= Lions Youth Brass Band =

English youth band

The Lions Youth Brass is a youth band based in Sandbach, England. Founded in 1989, the band is named after several Lions Clubs in the region that have sponsored it since its founding. With over 100 members, the organisation contains three bands for players of different skill levels; in ascending order, these are the Debut band, the academy band, and the Youth band. The age range of the organisation ranges between 6 and 18 and rehearse at Sandbach School every Tuesday.

All three bands compete at various competitions including the National Youth Brass Band Championships.
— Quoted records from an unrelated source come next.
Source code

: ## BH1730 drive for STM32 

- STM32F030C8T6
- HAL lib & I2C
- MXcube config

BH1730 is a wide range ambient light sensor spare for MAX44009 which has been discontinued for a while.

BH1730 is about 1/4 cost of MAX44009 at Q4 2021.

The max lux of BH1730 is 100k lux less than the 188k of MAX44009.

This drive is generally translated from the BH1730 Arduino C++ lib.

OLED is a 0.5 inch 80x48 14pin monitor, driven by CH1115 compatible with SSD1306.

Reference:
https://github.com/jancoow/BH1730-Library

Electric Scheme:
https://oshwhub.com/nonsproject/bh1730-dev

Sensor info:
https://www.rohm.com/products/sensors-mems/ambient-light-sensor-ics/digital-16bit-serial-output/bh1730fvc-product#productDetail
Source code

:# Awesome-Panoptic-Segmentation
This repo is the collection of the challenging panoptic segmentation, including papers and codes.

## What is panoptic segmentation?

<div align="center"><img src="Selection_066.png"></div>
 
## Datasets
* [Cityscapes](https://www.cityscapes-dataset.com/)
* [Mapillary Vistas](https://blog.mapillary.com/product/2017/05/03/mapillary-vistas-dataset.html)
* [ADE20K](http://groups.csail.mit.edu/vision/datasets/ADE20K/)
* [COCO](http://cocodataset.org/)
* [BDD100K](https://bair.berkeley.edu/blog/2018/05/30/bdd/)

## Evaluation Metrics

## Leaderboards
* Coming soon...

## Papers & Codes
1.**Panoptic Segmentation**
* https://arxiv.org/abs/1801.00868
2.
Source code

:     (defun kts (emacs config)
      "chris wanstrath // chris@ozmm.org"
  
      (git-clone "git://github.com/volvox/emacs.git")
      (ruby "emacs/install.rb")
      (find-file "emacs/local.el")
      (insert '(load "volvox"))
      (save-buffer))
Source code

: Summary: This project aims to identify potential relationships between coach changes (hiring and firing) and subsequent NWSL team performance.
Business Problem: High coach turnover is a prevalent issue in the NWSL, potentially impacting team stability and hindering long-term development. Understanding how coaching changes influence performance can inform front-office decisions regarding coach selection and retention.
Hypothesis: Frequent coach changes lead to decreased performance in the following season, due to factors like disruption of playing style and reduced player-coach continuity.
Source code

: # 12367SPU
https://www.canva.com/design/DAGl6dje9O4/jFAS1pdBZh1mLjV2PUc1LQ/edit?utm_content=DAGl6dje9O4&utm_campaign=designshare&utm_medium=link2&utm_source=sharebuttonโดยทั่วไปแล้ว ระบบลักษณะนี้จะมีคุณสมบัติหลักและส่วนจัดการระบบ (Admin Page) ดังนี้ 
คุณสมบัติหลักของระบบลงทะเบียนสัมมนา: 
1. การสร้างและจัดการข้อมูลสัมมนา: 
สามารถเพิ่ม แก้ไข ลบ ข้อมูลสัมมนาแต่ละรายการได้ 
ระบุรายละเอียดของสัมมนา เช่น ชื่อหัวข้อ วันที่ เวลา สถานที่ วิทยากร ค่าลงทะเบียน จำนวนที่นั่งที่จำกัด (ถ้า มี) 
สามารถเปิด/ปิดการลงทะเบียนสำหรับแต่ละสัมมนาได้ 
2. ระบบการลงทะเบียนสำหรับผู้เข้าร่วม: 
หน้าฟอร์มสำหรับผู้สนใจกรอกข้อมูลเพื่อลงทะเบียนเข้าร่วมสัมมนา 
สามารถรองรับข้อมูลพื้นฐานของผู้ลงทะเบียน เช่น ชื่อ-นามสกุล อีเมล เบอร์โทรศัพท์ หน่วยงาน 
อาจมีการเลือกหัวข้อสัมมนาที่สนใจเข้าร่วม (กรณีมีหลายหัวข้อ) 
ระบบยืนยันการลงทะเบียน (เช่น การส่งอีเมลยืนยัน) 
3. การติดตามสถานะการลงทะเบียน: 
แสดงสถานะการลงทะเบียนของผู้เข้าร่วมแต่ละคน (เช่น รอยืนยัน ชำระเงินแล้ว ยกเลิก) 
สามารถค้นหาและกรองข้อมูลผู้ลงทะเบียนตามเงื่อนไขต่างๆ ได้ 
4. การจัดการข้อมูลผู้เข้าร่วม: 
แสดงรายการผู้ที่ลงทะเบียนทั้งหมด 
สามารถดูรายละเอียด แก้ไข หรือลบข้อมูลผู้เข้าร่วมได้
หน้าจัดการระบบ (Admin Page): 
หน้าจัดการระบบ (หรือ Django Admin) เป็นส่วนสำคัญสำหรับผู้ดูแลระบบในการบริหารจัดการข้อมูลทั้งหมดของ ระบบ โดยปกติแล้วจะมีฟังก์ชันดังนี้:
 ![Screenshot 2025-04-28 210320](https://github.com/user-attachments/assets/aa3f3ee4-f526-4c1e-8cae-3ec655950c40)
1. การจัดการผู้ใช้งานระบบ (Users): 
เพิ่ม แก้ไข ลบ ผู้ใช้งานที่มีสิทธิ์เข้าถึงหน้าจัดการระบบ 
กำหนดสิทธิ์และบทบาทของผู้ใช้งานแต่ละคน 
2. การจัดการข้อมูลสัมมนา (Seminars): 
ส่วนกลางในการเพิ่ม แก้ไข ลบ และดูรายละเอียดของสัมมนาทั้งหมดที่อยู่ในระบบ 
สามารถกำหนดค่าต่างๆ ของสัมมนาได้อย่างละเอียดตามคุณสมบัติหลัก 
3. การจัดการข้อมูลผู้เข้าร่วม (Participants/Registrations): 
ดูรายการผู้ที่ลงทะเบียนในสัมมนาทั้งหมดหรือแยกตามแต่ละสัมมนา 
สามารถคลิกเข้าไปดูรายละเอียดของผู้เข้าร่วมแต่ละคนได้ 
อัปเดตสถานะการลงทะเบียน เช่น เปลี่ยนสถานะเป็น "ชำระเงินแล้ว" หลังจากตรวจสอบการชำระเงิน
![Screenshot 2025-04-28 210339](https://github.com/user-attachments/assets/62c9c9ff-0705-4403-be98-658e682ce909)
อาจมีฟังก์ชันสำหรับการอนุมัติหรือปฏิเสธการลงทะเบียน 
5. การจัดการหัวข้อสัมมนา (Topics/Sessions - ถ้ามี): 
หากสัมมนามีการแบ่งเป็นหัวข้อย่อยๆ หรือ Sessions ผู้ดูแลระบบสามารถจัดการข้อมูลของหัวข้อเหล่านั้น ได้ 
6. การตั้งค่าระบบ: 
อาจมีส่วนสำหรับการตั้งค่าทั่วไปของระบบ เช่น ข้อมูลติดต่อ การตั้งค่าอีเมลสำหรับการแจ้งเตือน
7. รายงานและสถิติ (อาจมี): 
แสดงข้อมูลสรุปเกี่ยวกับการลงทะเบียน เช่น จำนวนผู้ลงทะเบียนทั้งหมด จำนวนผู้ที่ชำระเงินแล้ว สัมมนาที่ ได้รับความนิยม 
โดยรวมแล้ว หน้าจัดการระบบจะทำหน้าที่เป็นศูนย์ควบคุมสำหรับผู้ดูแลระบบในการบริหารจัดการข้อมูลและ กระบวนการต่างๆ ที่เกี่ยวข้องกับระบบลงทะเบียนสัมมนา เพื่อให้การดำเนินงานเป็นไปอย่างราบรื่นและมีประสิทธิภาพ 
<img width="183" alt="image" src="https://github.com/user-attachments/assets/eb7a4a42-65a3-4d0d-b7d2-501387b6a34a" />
The Youth Band compete in the Championship Section where they were placed second in 2012 and 2014. The Academy Band compete in the Junior section and gained first place in 202022. The Debut Band in the Beginner section, where they picked up the "Band with Most Potential" prize in 2014,2015 and 2016.

The Youth Band have toured various locations in Europe which have included the Czech Republic, Republic of Ireland and Spain. The band have also made numerous recordings.

Players developed by Lions Youth Brass have gone on to play with famous bands such as Black Dyke Mills Band, Foden's Band and Tredegar Town Band. Over the years they have had a close relationship with the Roberts Bakery Band with many current and former players performing with the Sandbach-based band.

The organisation's current musical directors are Ian Raisbeck (Youth Band), Pete McDonough (Academy Band) and John Barber and Katie Raisbeck (Debut Band). They are also assisted by tutors Derek Gardener, Chris Taylor, Daya Gill and Paul Hughes.